> Extracted records:
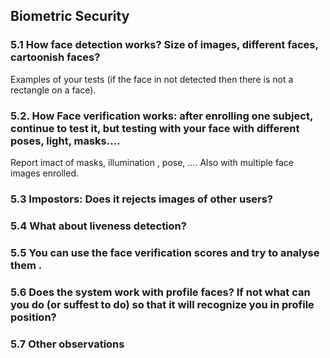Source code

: ## Biometric Security

### 5.1 How face detection works? Size of images, different faces, cartoonish faces?
Examples of your tests (if the face in not detected then there is not a rectangle on a face).

### 5.2. How Face verification works: after enrolling one subject, continue to test it, but testing with your face with different poses, light, masks….
Report imact of masks, illumination , pose, …. Also with multiple face images enrolled.

### 5.3 Impostors: Does it rejects images of other users?

### 5.4 What about liveness detection?

### 5.5 You can use the face verification scores and try to analyse them .

### 5.6 Does the system work with profile faces? If not what can you do (or suffest to do) so that it will recognize you in profile position?

### 5.7 Other observations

> Activity: The reply should hold the lines from the top of the records through the line containing "### 5.5 You", reproduced exactly, and no pictures.

> Written answer:
Source code

: ## Biometric Security

### 5.1 How face detection works? Size of images, different faces, cartoonish faces?
Examples of your tests (if the face in not detected then there is not a rectangle on a face).

### 5.2. How Face verification works: after enrolling one subject, continue to test it, but testing with your face with different poses, light, masks….
Report imact of masks, illumination , pose, …. Also with multiple face images enrolled.

### 5.3 Impostors: Does it rejects images of other users?

### 5.4 What about liveness detection?

### 5.5 You can use the face verification scores and try to analyse them .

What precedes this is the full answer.